Matcha Cake Napoleon, Chocolate Sauce, Macerated Fresh Berries
  • 2002 Philippe Prié Champagne Brut Tradition - France, Champagne
    Opened by DanTheRhoneFan. Pale color with notes of chalk, limestone and Granny Smith apple. Medium bead, with apple, chalk and almond flavors. Crisp, clean finish with racy acidity. (90 pts.)
  • 2002 Château Climens - France, Bordeaux, Sauternais, Barsac
    Deep orangish gold color. Apricot, pineapple syrup and marmalade aromas. Rich texture, with flavors of honey, marmalade and apricot flavors. (91 pts.)

Posted from CellarTracker
Original Post
quote:
Originally posted by Javachip:
60 hour short rib? Good heavens, how do you prevent it from spoiling during that time? Is it braised in penicillin? Eek

Thanks for those excellent notes.


I've done a 48-hour short rib sous vide, maybe that's what they do?
quote:
Originally posted by billhike:
apparently divorced by the time he and I shared beers on Saturday. Big Grin


Well, we did have a lot of wine Friday night...he probably just forgot to mention it. Corrected...wise guy. Razz

java & danyull...I have no idea exactly how he does it, but I am not going to argue with the results. Very tasty, and no problems or ill effects afterwards.

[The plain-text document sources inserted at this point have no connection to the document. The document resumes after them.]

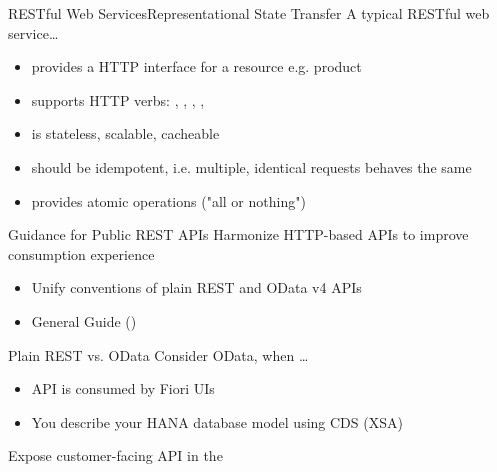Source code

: \begin{frame}{RESTful Web Services}{Representational State Transfer}
A typical RESTful web service\ldots{}
\small
\begin{itemize}
\item provides a HTTP interface for a resource e.g. product
\item supports HTTP verbs: , , , , 
\item is stateless, scalable, cacheable
\item should be idempotent, i.e. multiple, identical requests behaves the same
\item provides atomic operations ("all or nothing") 
\end{itemize}
\vfill
\vspace{5mm}
\end{frame}


\begin{frame}{Guidance for Public REST APIs}
Harmonize HTTP-based APIs to improve consumption experience
\begin{itemize}
\item Unify conventions of plain REST and OData v4 APIs
\item General Guide  ()
\end{itemize}
\vfill
\begin{block}{Plain REST vs. OData}
\small
\vspace{+1mm}
Consider OData, when \ldots
\begin{itemize}
  \item API is consumed by Fiori UIs
  \item You describe your HANA database model using CDS (XSA)
\end{itemize}
\end{block}
\vfill
Expose customer-facing API in the 
\end{frame}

Shane, quick answer is slight decline on the Kistler, plenty of upside for the Varner. long answer- for my palate, Kistler Chards are most enjoyable in the 5-7 year range. I know a few people who age them longer and enjoy them that much more. This one was showing well, but definitely at the back end of its window for me...another year and I'd have likely been disappointed. The Varner however, was youthful and balanced, and will certainly last a good five to seven years easily, though based on how well this was drinking, I'd have a hard time keeping my hands off them.